Sources and further reading
- TechCrunch — Commercial services platform BuildOps becomes a unicorn, raises $127M (Mary Ann Azevedo, 21 Mar 2025)
- Capterra — BuildOps reviews, 177 verified reviews, 4.4/5 (last updated 24 Apr 2026)
- ACCESS Newswire / BuildOps — OpsAI usage data, 12,386 monthly active AI users, 1,500+ contractors (30 Jun 2026)
- BuildOps — Pricing page and integration/FAQ detail: Vista, Spectrum, Sage Intacct, NetSuite, QuickBooks (accessed Jul 2026)
- PR Newswire — BuildOps raises $43M Series A led by Next47 (24 May 2022)
- Construction Dive — BuildOps raises $50M Series B, led by Fika Ventures and 01 Advisors (May 2023)
- StockTitan — ServiceTitan FY2026 results: $961M revenue, +24%, $82.1B GTV (Q4 FY2026 release, 2026)
- MarketsandMarkets — Field service management market: $5.10B in 2025 to $9.17B by 2030, 12.5% CAGR (2025)
- Getlatka — BuildOps revenue estimate: ~$97.4M in 2025, up from ~$51.9M in 2024 (third-party estimate)
- Glassdoor — BuildOps employee reviews: 3.6/5 across 148 reviews, layoff and culture themes (accessed Jul 2026)
Capital history
| Date | Round | Amount | Valuation | Lead(s) |
|---|---|---|---|---|
| 2019-11 | Seed | $5.8M | Undisclosed | Fika Ventures, MetaProp VC |
| 2022-05 | Series A | $43M | Undisclosed | Next47 |
| 2023-05 | Series B | $50M | Undisclosed | Fika Ventures, 01 Advisors |
| 2024 | Series B extension (insider top-up) | $36M | Undisclosed; ~<$500M implied by CEO's later comment that the Series C was more than double the prior mark | Existing investors only |
| 2025-03 | Series C | $127M | $1B post-money | Meritech Capital |
Investors / owners: Meritech Capital, Founders Fund, Bond Capital, SE Ventures (Schneider Electric), Next47, 01 Advisors (01A), Fika Ventures, StepStone Group, Titanium Ventures, MetaProp VC, B Capital Group, 137 Ventures, Global Founders Capital, Liquid 2 Ventures, 1984 Ventures, CrossCut Ventures, TenOneTen Ventures
Competitive set
- ServiceTitan (NASDAQ: TTAN) — The 800-pound gorilla. FY2026 revenue of $961M, up 24%, on $82.1B of gross transaction volume; market cap around $7.5B as of Jul 2026. Built residential-first but now runs a dedicated anti-BuildOps comparison page and is pushing into commercial. Has a payments/fintech engine BuildOps is only starting to build.
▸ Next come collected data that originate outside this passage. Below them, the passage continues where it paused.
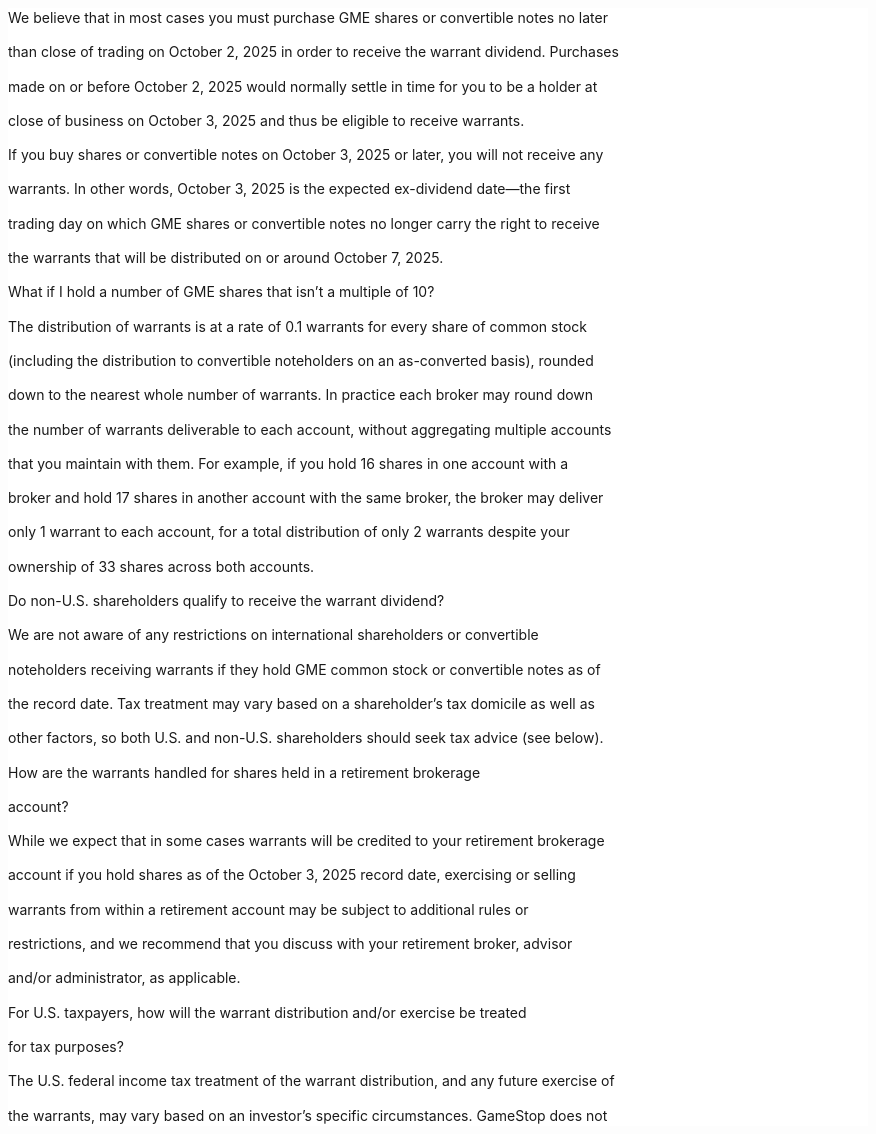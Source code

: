 We believe that in most cases you must purchase GME shares or convertible notes no later

than close of trading on October 2, 2025 in order to receive the warrant dividend. Purchases

made on or before October 2, 2025 would normally settle in time for you to be a holder at

close of business on October 3, 2025 and thus be eligible to receive warrants.

If you buy shares or convertible notes on October 3, 2025 or later, you will not receive any

warrants. In other words, October 3, 2025 is the expected ex-dividend date—the first

trading day on which GME shares or convertible notes no longer carry the right to receive

the warrants that will be distributed on or around October 7, 2025.

What if I hold a number of GME shares that isn’t a multiple of 10?

The distribution of warrants is at a rate of 0.1 warrants for every share of common stock

(including the distribution to convertible noteholders on an as-converted basis), rounded

down to the nearest whole number of warrants. In practice each broker may round down

the number of warrants deliverable to each account, without aggregating multiple accounts

that you maintain with them. For example, if you hold 16 shares in one account with a

broker and hold 17 shares in another account with the same broker, the broker may deliver

only 1 warrant to each account, for a total distribution of only 2 warrants despite your

ownership of 33 shares across both accounts.

Do non-U.S. shareholders qualify to receive the warrant dividend?

We are not aware of any restrictions on international shareholders or convertible

noteholders receiving warrants if they hold GME common stock or convertible notes as of

the record date. Tax treatment may vary based on a shareholder’s tax domicile as well as

other factors, so both U.S. and non-U.S. shareholders should seek tax advice (see below).

How are the warrants handled for shares held in a retirement brokerage

account?

While we expect that in some cases warrants will be credited to your retirement brokerage

account if you hold shares as of the October 3, 2025 record date, exercising or selling

warrants from within a retirement account may be subject to additional rules or

restrictions, and we recommend that you discuss with your retirement broker, advisor

and/or administrator, as applicable.

For U.S. taxpayers, how will the warrant distribution and/or exercise be treated

for tax purposes?

The U.S. federal income tax treatment of the warrant distribution, and any future exercise of

the warrants, may vary based on an investor’s specific circumstances. GameStop does not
- ServiceTrade — The most direct like-for-like rival — commercial HVAC, mechanical and fire-protection service, strong on inspections and compliance-driven recurring work. Repeatedly named as the alternative BuildOps customers evaluated. Lighter on construction/project workflows, which is BuildOps' wedge against it.
- Procore (NYSE: PCOR) — Owns commercial construction project management at multi-billion scale. Historically an adjacency rather than a rival — until BuildOps launched Projects in May 2026 and hired Procore and Autodesk executives, at which point the border became contested.
- Trimble Viewpoint / Jonas / Sage — The legacy incumbents BuildOps rips out. Vista, Spectrum, Jonas and Sage 100/300 show up constantly in reviews as the systems customers migrated from — and, awkwardly, as the ERPs BuildOps must still sync with afterwards.
- FieldEdge / Davisware — Older on-prem and hybrid FSM tools serving mid-market trade shops. Named repeatedly in Capterra reviews as the prior system. Cheap, entrenched, and losing cloud-native deals — the softest target in the field.
- Salesforce Field Service / ServiceMax (PTC) — Horizontal and enterprise-asset FSM. Powerful, configurable, and a poor fit for a 60-truck mechanical contractor without a systems integrator. Threat mainly at the very top of the market, where roll-ups already run Salesforce.